Si le dialogue social est totalement rompu à Air France, la situation n'est guère plus simple à "L'Express". Depuis son rachat par Patrick Drahi, l'hebdomadaire a été mis au régime sec. La semaine dernière, la direction a annoncé un plan de départ social prévoyant le départ de 125 salariés. Des départs qui s'ajoutent aux 115 départs volontaires déjà prévus dans le cadre d'une clause de cession ouverte cet été.

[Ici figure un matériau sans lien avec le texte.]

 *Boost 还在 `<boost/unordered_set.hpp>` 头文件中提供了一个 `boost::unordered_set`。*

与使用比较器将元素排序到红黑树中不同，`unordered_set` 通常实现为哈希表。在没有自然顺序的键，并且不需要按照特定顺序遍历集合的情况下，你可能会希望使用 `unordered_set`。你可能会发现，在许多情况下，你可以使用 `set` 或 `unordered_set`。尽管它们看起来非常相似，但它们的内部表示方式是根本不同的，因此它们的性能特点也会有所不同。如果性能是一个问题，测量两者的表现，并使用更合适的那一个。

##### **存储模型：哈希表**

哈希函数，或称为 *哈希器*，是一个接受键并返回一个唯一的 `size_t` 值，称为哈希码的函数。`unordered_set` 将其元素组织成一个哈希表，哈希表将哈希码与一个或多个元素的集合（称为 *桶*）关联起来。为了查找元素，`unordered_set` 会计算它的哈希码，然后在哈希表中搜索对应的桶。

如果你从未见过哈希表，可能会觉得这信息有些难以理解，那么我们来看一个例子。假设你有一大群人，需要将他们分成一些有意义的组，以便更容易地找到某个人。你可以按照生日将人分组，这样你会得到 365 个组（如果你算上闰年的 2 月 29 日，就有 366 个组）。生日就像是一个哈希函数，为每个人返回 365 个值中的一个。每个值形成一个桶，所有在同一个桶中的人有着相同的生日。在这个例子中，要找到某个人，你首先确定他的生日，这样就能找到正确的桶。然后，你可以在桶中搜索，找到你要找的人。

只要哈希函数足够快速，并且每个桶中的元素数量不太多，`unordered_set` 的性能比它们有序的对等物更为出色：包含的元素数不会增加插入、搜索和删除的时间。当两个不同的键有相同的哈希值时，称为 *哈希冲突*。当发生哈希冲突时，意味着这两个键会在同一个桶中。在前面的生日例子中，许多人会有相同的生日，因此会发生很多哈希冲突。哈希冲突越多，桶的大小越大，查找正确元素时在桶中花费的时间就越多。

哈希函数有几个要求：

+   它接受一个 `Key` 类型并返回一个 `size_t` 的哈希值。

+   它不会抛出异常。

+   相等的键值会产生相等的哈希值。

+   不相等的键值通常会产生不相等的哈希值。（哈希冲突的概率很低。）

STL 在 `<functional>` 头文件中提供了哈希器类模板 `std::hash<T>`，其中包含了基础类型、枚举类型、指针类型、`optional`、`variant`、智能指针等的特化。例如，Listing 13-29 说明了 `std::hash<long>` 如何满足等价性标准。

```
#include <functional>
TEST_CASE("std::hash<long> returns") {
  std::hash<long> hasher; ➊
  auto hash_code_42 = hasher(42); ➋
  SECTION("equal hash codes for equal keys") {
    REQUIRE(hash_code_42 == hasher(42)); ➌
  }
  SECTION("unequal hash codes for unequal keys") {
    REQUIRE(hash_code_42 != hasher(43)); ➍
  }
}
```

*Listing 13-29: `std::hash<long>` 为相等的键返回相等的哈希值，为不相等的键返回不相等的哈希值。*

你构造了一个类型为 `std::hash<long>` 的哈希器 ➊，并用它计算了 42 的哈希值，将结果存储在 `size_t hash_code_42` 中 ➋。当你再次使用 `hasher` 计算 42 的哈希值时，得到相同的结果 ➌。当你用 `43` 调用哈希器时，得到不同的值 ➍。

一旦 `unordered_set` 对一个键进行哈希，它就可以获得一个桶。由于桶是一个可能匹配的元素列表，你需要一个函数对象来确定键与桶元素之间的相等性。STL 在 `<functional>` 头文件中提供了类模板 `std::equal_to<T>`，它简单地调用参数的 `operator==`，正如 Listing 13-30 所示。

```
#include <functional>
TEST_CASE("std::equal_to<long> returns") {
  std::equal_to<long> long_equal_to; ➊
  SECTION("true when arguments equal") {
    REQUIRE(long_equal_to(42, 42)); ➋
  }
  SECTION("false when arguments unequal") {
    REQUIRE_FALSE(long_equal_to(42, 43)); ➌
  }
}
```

Cette réduction d'un tiers des effectifs passe mal chez les salariés du groupe qui ont interpellé la semaine dernière, Christophe Barbier dans une lettre ouverte. Ils demandent que "les projets éditoriaux et la nouvelle organisation" du groupe soient détaillés. "Il y a un certain nombre d'entre nous qui sont déçus, qui sont tristes parce qu'ils ont l'impression d'avoir perdu Christophe Barbier. Ils ont l'impression qu'il a choisi l'autre camp. Ils ont l'impression d'avoir un directeur général des rédactions alors qu'ils veulent un capitaine. Un capitaine au milieu de la mêlée qui se batte (...) pour des moyens. Je vais te le dire solennellement. C'est ta dernière chance de revenir avec nous et de te battre parce qu'on a besoin de toi. Mais on a besoin de toi avec nous et pas avec Drahi", a lancé la semaine dernière Jacques Trentesaux, délégué CFDT et rédacteur en chef à "L'Express", au patron à l'écharpe rouge, dans une séquence diffusée hier par "Médias, le mag".

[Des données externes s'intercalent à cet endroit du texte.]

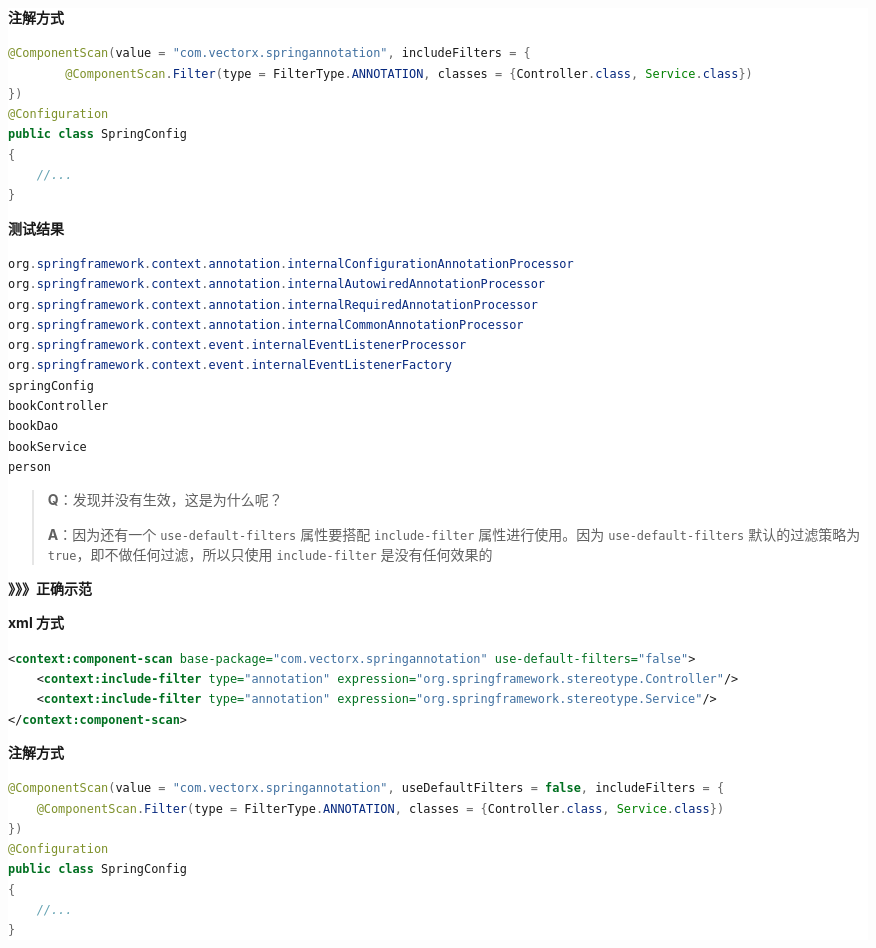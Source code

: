 **注解方式**

```java
@ComponentScan(value = "com.vectorx.springannotation", includeFilters = {
        @ComponentScan.Filter(type = FilterType.ANNOTATION, classes = {Controller.class, Service.class})
})
@Configuration
public class SpringConfig
{
    //...
}
```

**测试结果**

```java
org.springframework.context.annotation.internalConfigurationAnnotationProcessor
org.springframework.context.annotation.internalAutowiredAnnotationProcessor
org.springframework.context.annotation.internalRequiredAnnotationProcessor
org.springframework.context.annotation.internalCommonAnnotationProcessor
org.springframework.context.event.internalEventListenerProcessor
org.springframework.context.event.internalEventListenerFactory
springConfig
bookController
bookDao
bookService
person
```

> **Q**：发现并没有生效，这是为什么呢？
>
> **A**：因为还有一个 `use-default-filters` 属性要搭配 `include-filter` 属性进行使用。因为 `use-default-filters` 默认的过滤策略为 `true`，即不做任何过滤，所以只使用 `include-filter` 是没有任何效果的

**》》》正确示范**

**xml 方式**

```xml
<context:component-scan base-package="com.vectorx.springannotation" use-default-filters="false">
    <context:include-filter type="annotation" expression="org.springframework.stereotype.Controller"/>
    <context:include-filter type="annotation" expression="org.springframework.stereotype.Service"/>
</context:component-scan>
```

**注解方式**

```java
@ComponentScan(value = "com.vectorx.springannotation", useDefaultFilters = false, includeFilters = {
    @ComponentScan.Filter(type = FilterType.ANNOTATION, classes = {Controller.class, Service.class})
})
@Configuration
public class SpringConfig
{
    //...
}
```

Ce matin, Christophe Barbier était au micro de France Inter. Invité de "L'Instant M" de Sonia Devillers, le dirigeant est venu exposer sa "position schizophrénique". "Je suis à la fois avec la rédaction bien entendu, car je suis journaliste, puisque je suis directeur des rédactions de tout ce groupe, et en même temps je suis directeur général délégué donc je contribue avec l'ensemble des managers, et avec le nouvel actionnaire, au redressement de ce groupe qui a des difficultés économiques graves, qui a des comptes dans le rouge. Il faut donc d'abord le redresser. C'est extrêmement douloureux. C'est aussi douloureux socialement que c'est nécessaire économiquement", a-t-il expliqué.

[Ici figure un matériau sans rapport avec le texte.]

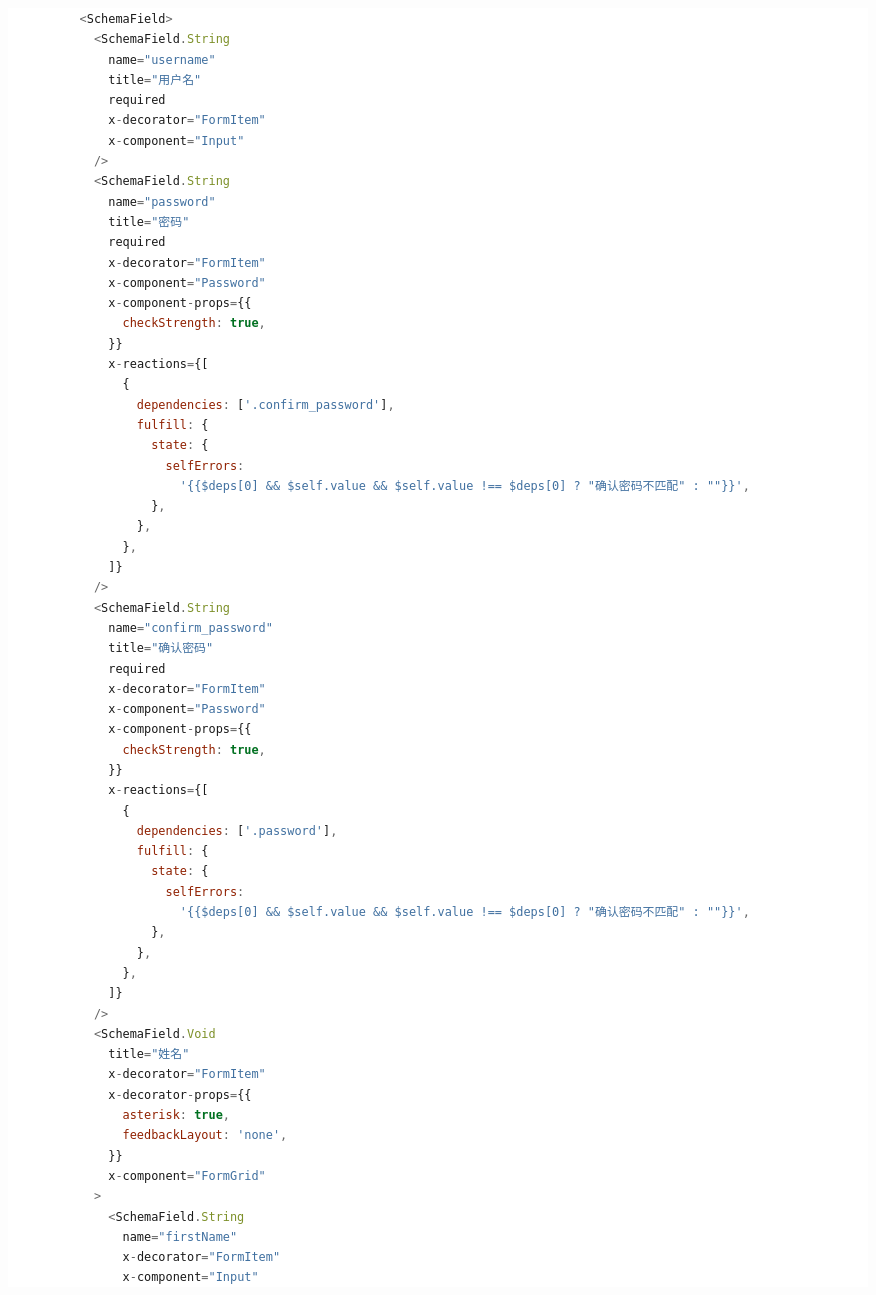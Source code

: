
 ```js
          <SchemaField>
            <SchemaField.String
              name="username"
              title="用户名"
              required
              x-decorator="FormItem"
              x-component="Input"
            />
            <SchemaField.String
              name="password"
              title="密码"
              required
              x-decorator="FormItem"
              x-component="Password"
              x-component-props={{
                checkStrength: true,
              }}
              x-reactions={[
                {
                  dependencies: ['.confirm_password'],
                  fulfill: {
                    state: {
                      selfErrors:
                        '{{$deps[0] && $self.value && $self.value !== $deps[0] ? "确认密码不匹配" : ""}}',
                    },
                  },
                },
              ]}
            />
            <SchemaField.String
              name="confirm_password"
              title="确认密码"
              required
              x-decorator="FormItem"
              x-component="Password"
              x-component-props={{
                checkStrength: true,
              }}
              x-reactions={[
                {
                  dependencies: ['.password'],
                  fulfill: {
                    state: {
                      selfErrors:
                        '{{$deps[0] && $self.value && $self.value !== $deps[0] ? "确认密码不匹配" : ""}}',
                    },
                  },
                },
              ]}
            />
            <SchemaField.Void
              title="姓名"
              x-decorator="FormItem"
              x-decorator-props={{
                asterisk: true,
                feedbackLayout: 'none',
              }}
              x-component="FormGrid"
            >
              <SchemaField.String
                name="firstName"
                x-decorator="FormItem"
                x-component="Input"
```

Christophe Barbier a ensuite défendu son ancienne stratégie. "Entre 2008 et 2013, on a mené une bataille défensive car on s'est dit - et on n'a pas été les seuls puisque le président de la République avait la même analyse - que la croissance allait revenir. Donc il s'agissait de traverser cette mauvaise passe pour les médias de presse écrite en essayant de faire la même chose, moins cher. Donc on a mené une bataille défensive avec des départs, beaucoup d'économies sur le fonctionnement. Et on s'est dit que le jour où ça reviendrait, on continuerait à faire les mêmes journaux mais que les moyens reviendraient. Mais on ne peut plus faire les mêmes journaux. Nous ne sommes pas dans un changement de degré mais dans un changement de nature. (...) Il faut inventer de nouveaux journaux dans la nouvelle économie des médias", a-t-il ajouté, évoquant la "révolution" pour le groupe "d'appartenir à un groupe de télécommunication". "C'est le capitalisme qui répond à l'après-crise", a-t-il seulement observé.